A dutch version of this article has been published on the blog karelgeenen.nl.
Caching generates an enormous speed boost when optimizing websites. Fast page loading time makes for a pleasant user experience. And as this is one of Google’s top priorities a fast website is said to be an important factor in deciding your position in any search index. But what is caching exactly? Where and when do I apply it? And who will take care of caching for me as a customer or administrator of a website?
All of this will be touched upon in this article.
What is caching?
Caching can be understood as putting the data you need to reach most often in an easily accessible location. In English the term is pretty straightforward in both the offline and online domain. Etymologically the word derives from the French “cacher” and has the meaning of “hiding place”. For practical reference you can compare caching to a plummer storing his tools and pipes in his van when working on location. Having these close to the working spot s much more convenient than having to drive back and forth between there and his office.
How does this work for webpages?
When someone retrieves a web page the web server will forward the request to the WordPress application. This is where subsequently a number of fixed steps are handled before returning a complete WordPress webpage to a visitor.
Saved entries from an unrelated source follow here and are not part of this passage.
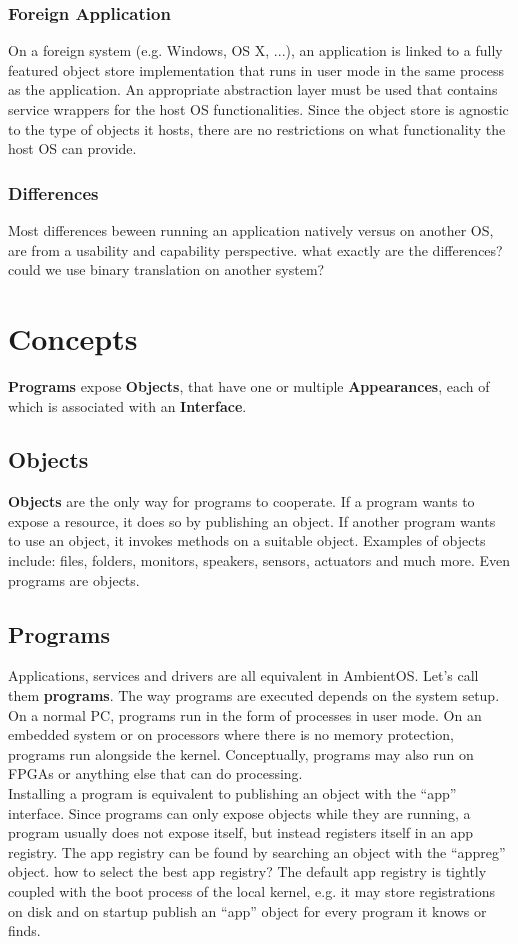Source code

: \documentclass[a4paper]{article}
\begin{document}
\subsubsection{Foreign Application}
On a foreign system (e.g. Windows, OS X, ...), an application is linked to a fully featured object store implementation that runs in user mode in the same process as the application. An appropriate abstraction layer must be used that contains service wrappers for the host OS functionalities. Since the object store is agnostic to the type of objects it hosts, there are no restrictions on what functionality the host OS can provide.

\subsubsection{Differences}
Most differences beween running an application natively versus on another OS, are from a usability and capability perspective. {\q what exactly are the differences? could we use binary translation on another system?}


\section{Concepts}
{\bf Programs} expose {\bf Objects}, that have one or multiple {\bf Appearances}, each of which is associated with an {\bf Interface}.

\subsection{Objects}
{\bf Objects} are the only way for programs to cooperate.
If a program wants to expose a resource, it does so by publishing an object. If another program wants to use an object, it invokes methods on a suitable object.
Examples of objects include: files, folders, monitors, speakers, sensors, actuators and much more. Even programs are objects.

\subsection{Programs}
Applications, services and drivers are all equivalent in AmbientOS. Let's call them {\bf programs}. The way programs are executed depends on the system setup. On a normal PC, programs run in the form of processes in user mode. On an embedded system or on processors where there is no memory protection, programs run alongside the kernel. Conceptually, programs may also run on FPGAs or anything else that can do processing. \\
Installing a program is equivalent to publishing an object with the ``app'' interface. Since programs can only expose objects while they are running, a program usually does not expose itself, but instead registers itself in an app registry. The app registry can be found by searching an object with the ``appreg'' object. {\q how to select the best app registry?} The default app registry is tightly coupled with the boot process of the local kernel, e.g. it may store registrations on disk and on startup publish an ``app'' object for every program it knows or finds.
\end{document}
Retrieving and constructing a page will temporarily require server capacity. Doing this for many visitors at the same time can put some considerable load on the server. This may then result in delayed loading times.
The server and WordPress application will compose the page from the same elements for every request. Both work continuously to do the same thing over and over. This is done for every visitor separately. So if two different visitors navigate to page abc.eu/xyz.php this page will be composed two times on the server.
Exactly this duplication of effort can be prevented by using a caching system. Caching saves the result of a composed page (or part of it) at a temporary location, making it easily accessible for the next visitor requesting the same result page.
In the event of the first visitor on abc.eu/xyz.php the page must be composed from scratch retrieving and building all information from the database and fileserver. With a caching option enabled this first run will trigger the cache system and save the data for later use. The second visitor for abc.eu/xyz.php will be served its much quicker since he gets his page directly from cache.
Where is caching applied?
Technically caching can be applied on many different locations. However, we can make a rough division between server side and visitor side (i.e. browser cache).
A second distinction with regard to the how of caching is the qualification of how much of the page is being cached. There is the self-explanatory page caching and the caching of individual assets. The latter is done either by opcode or database caching.
The scheme below illustrates all possible options in caching a page within the complete stack.
Click on the image for a bigger version
Logically, the closer cache is stored to the visitor the faster the user experience will be.
Pagecache layer one: Browser cache
The first layer is cached locally on the user’s system so the content doesn’t need to be retrieved over the internet. This is by far the quickest solution.
Despite the fact that this type of caching stores the data with the visitor, a hosting provider can still decide on what to include in browser cache.
A (good) hosting company will send a header (madage, etag or notmodifiedsince) along with the data when a page is requested. This will let the browser know what data to save and for what time, making it unnecessary to retrieve the same data again online.
Pagecache layer three: Plugins
WordPress handles page caching in the two lower layers using plugins like for example W3TotalCache (W3TC) or WPsupercache.
These caching methods will definitely contribute to an increased pagespeed. However if you take a look at our scheme you see they stand far from the visitor. WordPress needs to be accessed before the cache can be reached. This means both adding and extracting from the cache takes some time.
Aren’t we missing a layer?
Very sharp indeed, we haven’t discussed a second layer. Luckily we hadn’t been sloppy and there’s a good reason we skipped it earlier. Layer two is by far the least common. Furthermore it is the most difficult layer to set up caching for a site-owner.
Layer two is all about reverse proxy caching. An example of this is Varnish caching. This system is set up even before the web server that hosts WordPress. It is the first contact with a visitors computer.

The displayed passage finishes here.